Anti-Inflammatory Constituents Of Randia Hispida K. Schum (Rubiaceae)

C Dumaro ¹, E Etim ¹, A Ahmadu ²

¹Department of Pharmaceutical and Medicinal Chemistry, University of Uyo, Nigeria
²Department of Pharmaceutical and Medicinal Chemistry, Niger Delta University, Wilberforce Island, Niger Delta University

Congress Abstract

Randia hispida K. Schum (Rubiaceae) is a medicinal plant used by the Ijaws of the Niger Delta area in the southern part of Nigeria for the treatment of inflammation and pyrexia. The plant was extracted sequentially using n-hexane, dichloromethane and 70% methanol. Acute toxicity tests of the extracts were carried out using Lorkes method [1] and LD50 of the extracts were determined for n-hexane (866.02 mg/Kg), dichloromethane (1620.19 mg/kg) and methanolic extracts (2371.7 mg/kg).
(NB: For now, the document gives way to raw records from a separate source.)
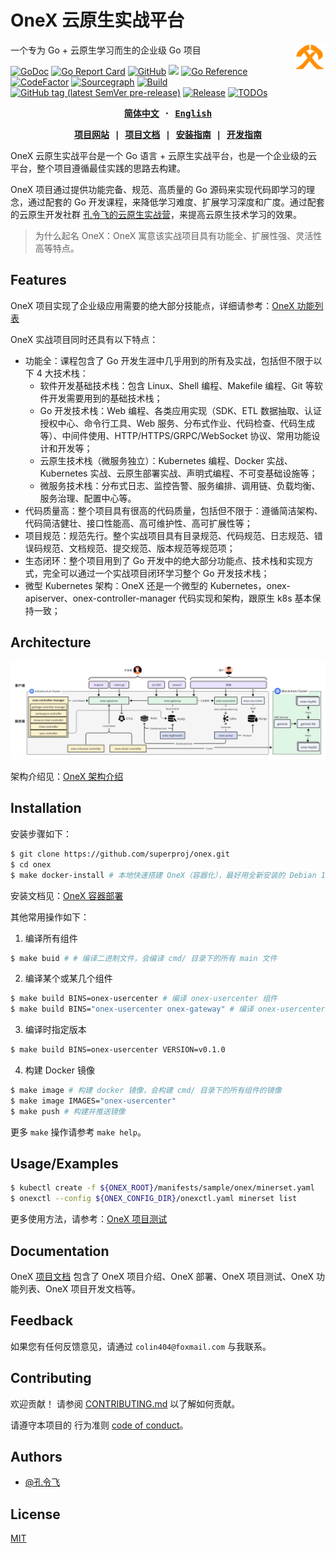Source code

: [项目网站]: https://konglingfei.com
[项目文档]: https://konglingfei.com/onex/
[安装指南]: https://konglingfei.com/onex/installation/
[开发指南]: https://konglingfei.com/onex/devel/devel.html

# OneX 云原生实战平台

<a href="http://konglingfei.com/"><img align="right" src="./docs/images/onex-orange.svg" alt="onex" title="onex" width="50"></a>

一个专为 Go + 云原生学习而生的企业级 Go 项目

[![GoDoc](https://godoc.org/github.com/superproj/onex?status.svg)](https://godoc.org/github.com/superproj/onex)
[![Go Report Card](https://goreportcard.com/badge/github.com/superproj/onex)](https://goreportcard.com/report/github.com/superproj/onex)
[![GitHub](https://img.shields.io/github/license/superproj/onex)](https://github.com/superproj/onex/blob/master/LICENSE)
[![](https://goreportcard.com/badge/github.com/superproj/onex)](https://goreportcard.com/report/github.com/superproj/onex)
[![Go Reference](https://pkg.go.dev/badge/github.com/superproj/onex.svg)](https://pkg.go.dev/github.com/superproj/onex)
[![CodeFactor](https://img.shields.io/badge/contributions-welcome-brightgreen.svg?style=flat)](https://github.com/superproj/onex/issues)
[![Sourcegraph](https://sourcegraph.com/github.com/superproj/onex/-/badge.svg)](https://sourcegraph.com/github.com/superproj/onex?badge)
[![Build](https://img.shields.io/github/actions/workflow/status/superproj/onex/build-and-test.yml?branch=master&logo=Github)](https://github.com/superproj/onex/actions/workflows/build-and-test.yml)
[![GitHub tag (latest SemVer pre-release)](https://img.shields.io/github/v/tag/superproj/onex?include_prereleases&label=version)](https://github.com/superproj/onex/tags)
[![Release](https://img.shields.io/github/release/superproj/onex.svg?style=flat-square)](https://github.com/superproj/onex/releases)
[![TODOs](https://badgen.net/https/api.tickgit.com/badgen/github.com/superproj/onex)](https://www.tickgit.com/browse?repo=github.com/superproj/onex)

<div align="center">
<strong>
<samp>

[简体中文](README.md) · [English](README.en.md)

[项目网站] | [项目文档] | [安装指南] | [开发指南]

</samp>
</strong>
</div>

OneX 云原生实战平台是一个 Go 语言 + 云原生实战平台，也是一个企业级的云平台，整个项目遵循最佳实践的思路去构建。

OneX 项目通过提供功能完备、规范、高质量的 Go 源码来实现代码即学习的理念，通过配套的 Go 开发课程，来降低学习难度、扩展学习深度和广度。通过配套的云原生开发社群 [孔令飞的云原生实战营](http://konglingfei.com)，来提高云原生技术学习的效果。

> 为什么起名 OneX：OneX 寓意该实战项目具有功能全、扩展性强、灵活性高等特点。

## Features

OneX 项目实现了企业级应用需要的绝大部分技能点，详细请参考：[OneX 功能列表](http://konglingfei.com/onex/intro/feature.html)

OneX 实战项目同时还具有以下特点：
- 功能全：课程包含了 Go 开发生涯中几乎用到的所有及实战，包括但不限于以下 4 大技术栈：
  - 软件开发基础技术栈：包含 Linux、Shell 编程、Makefile 编程、Git 等软件开发需要用到的基础技术栈；
  - Go 开发技术栈：Web 编程、各类应用实现（SDK、ETL 数据抽取、认证授权中心、命令行工具、Web 服务、分布式作业、代码检查、代码生成等）、中间件使用、HTTP/HTTPS/GRPC/WebSocket 协议、常用功能设计和开发等；
  - 云原生技术栈（微服务独立）：Kubernetes 编程、Docker 实战、Kubernetes 实战、云原生部署实战、声明式编程、不可变基础设施等；
  - 微服务技术栈：分布式日志、监控告警、服务编排、调用链、负载均衡、服务治理、配置中心等。
- 代码质量高：整个项目具有很高的代码质量，包括但不限于：遵循简洁架构、代码简洁健壮、接口性能高、高可维护性、高可扩展性等；
- 项目规范：规范先行。整个实战项目具有目录规范、代码规范、日志规范、错误码规范、文档规范、提交规范、版本规范等规范项；
- 生态闭环：整个项目用到了 Go 开发中的绝大部分功能点、技术栈和实现方式，完全可以通过一个实战项目闭环学习整个 Go 开发技术栈；
- 微型 Kubernetes 架构：OneX 还是一个微型的 Kubernetes，onex-apiserver、onex-controller-manager 代码实现和架构，跟原生 k8s 基本保持一致；

## Architecture

![OneX 架构图](./docs/images/onex-arch.png)

架构介绍见：[OneX 架构介绍](http://konglingfei.com/onex/intro/intro.html)

## Installation

安装步骤如下：

```bash
$ git clone https://github.com/superproj/onex.git
$ cd onex
$ make docker-install # 本地快速搭建 OneX（容器化），最好用全新安装的 Debian 12 Linux 发行版
```

安装文档见：[OneX 容器部署](http://konglingfei.com/onex/installation/docker.html)

其他常用操作如下：

1. 编译所有组件

```bash
$ make buid # # 编译二进制文件，会编译 cmd/ 目录下的所有 main 文件
```

2. 编译某个或某几个组件

```bash
$ make build BINS=onex-usercenter # 编译 onex-usercenter 组件
$ make build BINS="onex-usercenter onex-gateway" # 编译 onex-usercenter, onex-gateway 组件
```
3. 编译时指定版本

```bash
$ make build BINS=onex-usercenter VERSION=v0.1.0
```

4. 构建 Docker 镜像

```bash
$ make image # 构建 docker 镜像，会构建 cmd/ 目录下的所有组件的镜像
$ make image IMAGES="onex-usercenter"
$ make push # 构建并推送镜像
```

更多 `make` 操作请参考 `make help`。
    
## Usage/Examples

```bash
$ kubectl create -f ${ONEX_ROOT}/manifests/sample/onex/minerset.yaml
$ onexctl --config ${ONEX_CONFIG_DIR}/onexctl.yaml minerset list
```

更多使用方法，请参考：[OneX 项目测试](http://konglingfei.com/onex/installation/test.html)

## Documentation

OneX [项目文档] 包含了 OneX 项目介绍、OneX 部署、OneX 项目测试、OneX 功能列表、OneX 项目开发文档等。

## Feedback

如果您有任何反馈意见，请通过 `colin404@foxmail.com` 与我联系。

## Contributing

欢迎贡献！ 请参阅 [CONTRIBUTING.md](./CONTRIBUTING.md) 以了解如何贡献。

请遵守本项目的 行为准则 [code of conduct](./CODE_OF_CONDUCT.md)。

## Authors

- [@孔令飞](http://konglingfei.com)

## License

[MIT](https://choosealicense.com/licenses/mit/)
The anti-inflammatory studies were carried out using xylene-induced ear oedema in mice [2, 3] and egg albumin-induced paw oedema in rats [4]. The extracts were screened at various doses; n-hexane (86.60, 173.21, and 259.81 mg/kg), dichloromethane (162.02, 324.04 and 486.06 mg/kg), and methanolic extracts (237.17, 474.34 and 711.51 mg/kg). The dichloromethane and methanolic extracts displayed equal potency at all the doses used, inhibiting induced edema at 33%, 50% and 67%, the maximum dose showed equal potency with the standard drug dexamethasone (4 mg/kg) which inhibited 67% of xylene -induced inflammation, n-hexane extract gave the least inhibition. On egg albumin induced inflammation in rats, dichloromethane extract showed maximum inhibition of 80.3%, followed by n-hexane 44.9% and methanol extract 35.4%, while the standard drug acetylsalicylic acid 100 mg/kg gave 55.6% inhibition of inflammation.

Fractionation of the dichloromethane extract over silica gel column chromatography and purification using sephadex LH-20 led to the isolation of two triterpenoids: lupenol and an a triterpene acid [5], the structures of the isolated compounds were elucidated using spectroscopic techniques.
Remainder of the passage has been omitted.